The IT manager has been extremely pleased with these first AFA purchases and plans to move as many primary applications to flash as he can going forward. The speed of migration will be determined by several factors, one of which is the technology refresh cycle for existing equipment (which is primarily leased). The company is currently doing a pilot on SAP HANA and will likely deploy that in production on XtremIO – even though HANA runs in memory, running it on a high-performance flash system ensures that customers can work with larger data sets that don’t fit in memory with almost no performance impacts (something that other customers have noted as a great reason to run HANA on an AFA as well). The company is also exploring virtualizing SAP whose four key systems today run on physical servers and is planning to stay on XtremIO for those systems even as it makes that move. The IT manager sees his company moving over time to an all-flash datacenter for primary storage but has no explicit strategy for it today – the company is letting business requirements drive flash deployments in the near term.

Essential guidance
The company has hosted four of its most mission-critical systems on an AFA, showing that it trusts its business to the XtremIO product. The move to an AFA was prompted by the company’s need to not only meet current performance requirements but also to be able to continue to meet those requirements – particularly in terms of latency – as the company’s business continues to grow. AFAs in general excel at delivering consistent performance, even under heavy loads – an important consideration as companies depend more on real-time interaction, real-time analytics, and real-time response to service both internal and external customer needs. Storage efficiency technologies like inline compression, deduplication, thin provisioning, and space-efficient snapshots help mitigate the cost impacts of high data growth environments even as they lower the effective dollar-per-gigabyte cost of AFAs, better enabling their use across a broader mix of application environments. What is most interesting about the company’s experience with AFAs to date is how a scalable, high performance snapshot implementation is allowing the company to evolve legacy workflows for improved response times, productivity, recovery reliability, and better business decisions. This highlights a point that IDC has made in the past, in particular about the XtremIO snapshot implementation: faced with its unique design, which leverages scale-out architecture, memory-resident metadata, and is built specifically for flash media, administrators must think out of the box about how they can best use snapshots to improve existing operations and workflows. By his own admission, the IT manager’s use of snapshots (which includes both read only and R/W) has improved exponentially since he implemented XtremIO, with very favorable results. When clones can be created instantly with no space consumption and retained and used with no performance impacts, people come up with all sorts of ways to use them to make their lives better. Ironically, he noted that an interesting side effect of being able to make so many high-performance SAP clones is that he now has to think about where to get the server resources to run the clones.

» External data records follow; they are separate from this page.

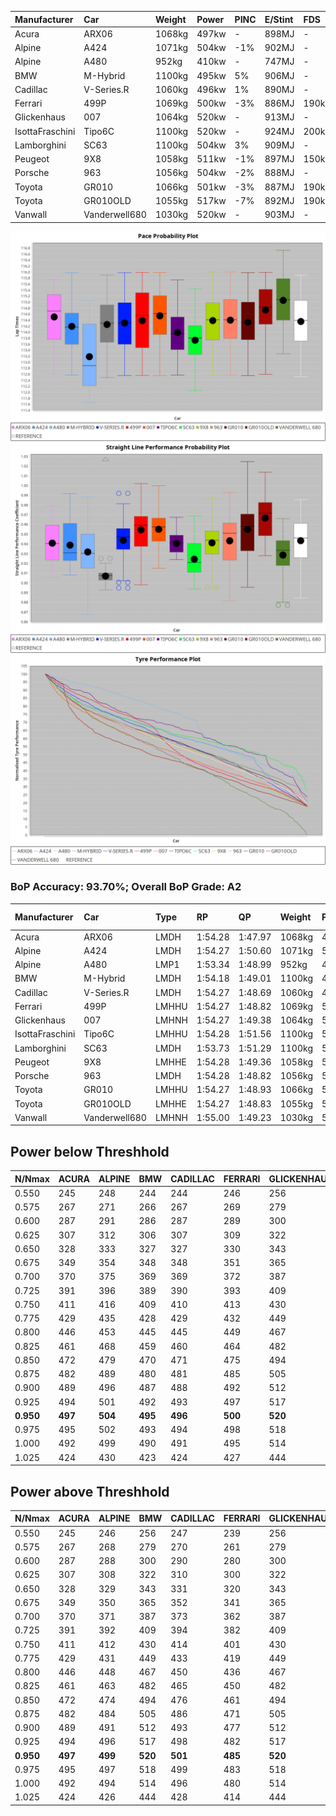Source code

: |Manufacturer|Car|Weight|Power|PINC|E/Stint|FDS|
|:-|:-|:-|:-|:-|:-|:-|
|Acura|ARX06|1068kg|497kw|-|898MJ|-|
|Alpine|A424|1071kg|504kw|-1%|902MJ|-|
|Alpine|A480|952kg|410kw|-|747MJ|-|
|BMW|M-Hybrid|1100kg|495kw|5%|906MJ|-|
|Cadillac|V-Series.R|1060kg|496kw|1%|890MJ|-|
|Ferrari|499P|1069kg|500kw|-3%|886MJ|190kph|
|Glickenhaus|007|1064kg|520kw|-|913MJ|-|
|IsottaFraschini|Tipo6C|1100kg|520kw|-|924MJ|200kph|
|Lamborghini|SC63|1100kg|504kw|3%|909MJ|-|
|Peugeot|9X8|1058kg|511kw|-1%|897MJ|150kph|
|Porsche|963|1056kg|504kw|-2%|888MJ|-|
|Toyota|GR010|1066kg|501kw|-3%|887MJ|190kph|
|Toyota|GR010OLD|1055kg|517kw|-7%|892MJ|190kph|
|Vanwall|Vanderwell680|1030kg|520kw|-|903MJ|-|

![PACECHART](./IMG/AUTO.png)
![STRAIGHTLINEPERFORMANCECHART](./IMG/AUTO_sp.png)
![TYREPERFORMANCECHART](./IMG/AUTO_tw.png)

### BoP Accuracy: 93.70%; Overall BoP Grade: A2
|Manufacturer|Car|Type|RP|QP|Weight|Power¹|Threshhold|PINC|Power²|E/Stint|AVG Vmax|FDS|RDLC|L/Stint|BOP-Grade|ModelAccuracy|ModelPoints|Match%|
|:-|:-|:-|:-|:-|:-|:-|:-|:-|:-|:-|:-|:-|:-|:-|:-|:-|:-|:-|
|Acura|ARX06|LMDH|1:54.28|1:47.97|1068kg|497kw|210.0kph|-|497kw|898MJ|276.45kph|-|1.00|35|~A1|100.00%|995|98.65%|
|Alpine|A424|LMDH|1:54.27|1:50.60|1071kg|504kw|210.0kph|-1%|499kw|902MJ|276.32kph|-|0.99|35|+A2|80.53%|517|93.36%|
|Alpine|A480|LMP1|1:53.34|1:48.99|952kg|410kw|210.0kph|-|410kw|747MJ|273.60kph|-|0.97|32|-B2|56.35%|794|83.42%|
|BMW|M-Hybrid|LMDH|1:54.18|1:49.01|1100kg|495kw|210.0kph|5%|520kw|906MJ|272.58kph|-|0.97|35|~A1|96.62%|1656|97.84%|
|Cadillac|V-Series.R|LMDH|1:54.27|1:48.69|1060kg|496kw|210.0kph|1%|501kw|890MJ|276.91kph|-|1.00|35|~A1|90.68%|2081|98.40%|
|Ferrari|499P|LMHHU|1:54.27|1:48.82|1069kg|500kw|210.0kph|-3%|485kw|886MJ|277.86kph|190kph|1.02|35|~A1|94.63%|2574|100.00%|
|Glickenhaus|007|LMHNH|1:54.27|1:49.38|1064kg|520kw|0.0kph|-|520kw|913MJ|280.27kph|-|0.93|35|~A1|94.93%|1610|100.00%|
|IsottaFraschini|Tipo6C|LMHHU|1:54.28|1:51.56|1100kg|520kw|210.0kph|-|520kw|924MJ|276.96kph|200kph|1.01|35|+B1|66.67%|96|85.75%|
|Lamborghini|SC63|LMDH|1:53.73|1:51.29|1100kg|504kw|210.0kph|3%|519kw|909MJ|274.21kph|-|0.99|35|-B2|92.15%|399|83.05%|
|Peugeot|9X8|LMHHE|1:54.28|1:49.36|1058kg|511kw|210.0kph|-1%|506kw|897MJ|276.85kph|150kph|1.00|35|~A1|83.80%|2473|100.00%|
|Porsche|963|LMDH|1:54.28|1:48.82|1056kg|504kw|210.0kph|-2%|494kw|888MJ|277.19kph|-|1.00|35|~A1|95.67%|5902|100.00%|
|Toyota|GR010|LMHHU|1:54.27|1:48.93|1066kg|501kw|210.0kph|-3%|486kw|887MJ|278.06kph|190kph|1.03|35|~A1|91.69%|3310|100.00%|
|Toyota|GR010OLD|LMHHE|1:54.27|1:48.83|1055kg|517kw|210.0kph|-7%|481kw|892MJ|280.13kph|190kph|1.03|35|~A1|85.24%|1322|100.00%|
|Vanwall|Vanderwell680|LMHNH|1:55.00|1:49.23|1030kg|520kw|0.0kph|-|520kw|903MJ|276.76kph|-|1.01|35|+C2|93.72%|627|71.37%|

## Power below Threshhold
|N/Nmax|ACURA|ALPINE|BMW|CADILLAC|FERRARI|GLICKENHAUS|ISOTTAFRASCHINI|LAMBORGHINI|PEUGEOT|PORSCHE|TOYOTA|TOYOTA|VANWALL|​|RPM|A480|
|:-|:-|:-|:-|:-|:-|:-|:-|:-|:-|:-|:-|:-|:-|:-|:-|:-|
|0.550|245|248|244|244|246|256|256|248|252|248|247|255|256|​|--|-|
|0.575|267|271|266|267|269|279|279|271|275|271|270|278|279|​|--|-|
|0.600|287|291|286|287|289|300|300|291|295|291|290|298|300|​|--|-|
|0.625|307|312|306|307|309|322|322|312|316|312|310|320|322|​|--|-|
|0.650|328|333|327|327|330|343|343|333|337|333|331|341|343|​|--|-|
|0.675|349|354|348|348|351|365|365|354|359|354|352|363|365|​|--|-|
|0.700|370|375|369|369|372|387|387|375|380|375|373|385|387|​|--|-|
|0.725|391|396|389|390|393|409|409|396|402|396|394|407|409|​|--|-|
|0.750|411|416|409|410|413|430|430|416|422|416|414|427|430|​|--|-|
|0.775|429|435|428|429|432|449|449|435|441|435|433|446|449|​|5000|241|
|0.800|446|453|445|445|449|467|467|453|459|453|450|464|467|​|5500|284|
|0.825|461|468|459|460|464|482|482|468|474|468|465|479|482|​|6000|318|
|0.850|472|479|470|471|475|494|494|479|485|479|476|491|494|​|6500|359|
|0.875|482|489|480|481|485|505|505|489|496|489|486|502|505|​|7000|401|
|0.900|489|496|487|488|492|512|512|496|503|496|493|509|512|​|7500|411|
|0.925|494|501|492|493|497|517|517|501|508|501|498|514|517|​|8000|407|
|**0.950**|**497**|**504**|**495**|**496**|**500**|**520**|**520**|**504**|**511**|**504**|**501**|**517**|**520**|**​**|**8500**|**410**|
|0.975|495|502|493|494|498|518|518|502|509|502|499|515|518|​|9000|205|
|1.000|492|499|490|491|495|514|514|499|505|499|496|511|514|​|--|-|
|1.025|424|430|423|424|427|444|444|430|436|430|428|441|444|​|--|-|

## Power above Threshhold
|N/Nmax|ACURA|ALPINE|BMW|CADILLAC|FERRARI|GLICKENHAUS|ISOTTAFRASCHINI|LAMBORGHINI|PEUGEOT|PORSCHE|TOYOTA|TOYOTA|VANWALL|​|RPM|A480|
|:-|:-|:-|:-|:-|:-|:-|:-|:-|:-|:-|:-|:-|:-|:-|:-|:-|
|0.550|245|246|256|247|239|256|256|256|249|243|239|237|256|​|--|-|
|0.575|267|268|279|270|261|279|279|279|272|266|261|259|279|​|--|-|
|0.600|287|288|300|290|280|300|300|299|292|285|281|278|300|​|--|-|
|0.625|307|308|322|310|300|322|322|321|313|305|301|298|322|​|--|-|
|0.650|328|329|343|331|320|343|343|342|334|326|321|318|343|​|--|-|
|0.675|349|350|365|352|341|365|365|364|355|347|341|338|365|​|--|-|
|0.700|370|371|387|373|362|387|387|386|377|368|362|359|387|​|--|-|
|0.725|391|392|409|394|382|409|409|408|398|389|383|379|409|​|--|-|
|0.750|411|412|430|414|401|430|430|429|418|408|402|398|430|​|--|-|
|0.775|429|431|449|433|419|449|449|448|437|427|420|416|449|​|5000|241|
|0.800|446|448|467|450|436|467|467|466|454|444|436|432|467|​|5500|284|
|0.825|461|463|482|465|450|482|482|481|469|458|451|446|482|​|6000|318|
|0.850|472|474|494|476|461|494|494|493|481|469|462|457|494|​|6500|359|
|0.875|482|484|505|486|471|505|505|504|491|479|472|467|505|​|7000|401|
|0.900|489|491|512|493|477|512|512|511|498|486|478|473|512|​|7500|411|
|0.925|494|496|517|498|482|517|517|516|503|491|483|478|517|​|8000|407|
|**0.950**|**497**|**499**|**520**|**501**|**485**|**520**|**520**|**519**|**506**|**494**|**486**|**481**|**520**|**​**|**8500**|**410**|
|0.975|495|497|518|499|483|518|518|517|504|492|484|479|518|​|9000|205|
|1.000|492|494|514|496|480|514|514|513|501|489|481|476|514|​|--|-|
|1.025|424|426|444|428|414|444|444|443|432|422|415|411|444|​|--|-|
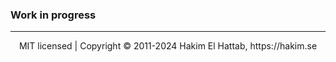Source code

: ### Work in progress

--- 
<div align="center">
  MIT licensed | Copyright © 2011-2024 Hakim El Hattab, https://hakim.se
</div>
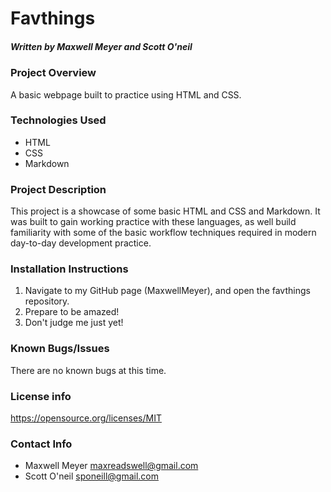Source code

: # Favthings

##### Written by Maxwell Meyer and Scott O'neil

### Project Overview
A basic webpage built to practice using HTML and CSS.

### Technologies Used
* HTML
* CSS
* Markdown

### Project Description
This project is a showcase of some basic HTML and CSS and Markdown.  It was built to gain working practice with these languages, as well build familiarity with some of the basic workflow techniques required in modern day-to-day development practice.

### Installation Instructions
1. Navigate to my GitHub page (MaxwellMeyer), and open the favthings repository.
2. Prepare to be amazed! 
3. Don't judge me just yet!

### Known Bugs/Issues
There are no known bugs at this time. 

### License info
https://opensource.org/licenses/MIT

### Contact Info
* Maxwell Meyer   maxreadswell@gmail.com
* Scott O'neil    sponeill@gmail.com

The company’s flash deployment experiences follow the approach of much of the industry to date. Initially experimenting with flash as a cache and then as a persistent tier in legacy arrays, performance requirements in high data growth environments led the company to consider an AFA. The company was very impressed with the performance difference, which was clearly noted by end users. The company has gotten some unexpected value from flash deployment as well in terms of business benefits, particularly by being able to leverage fresher data to improve business decisions and test/dev operations. And the company sees an ‘all flash for primary storage’ strategy as a future inevitability.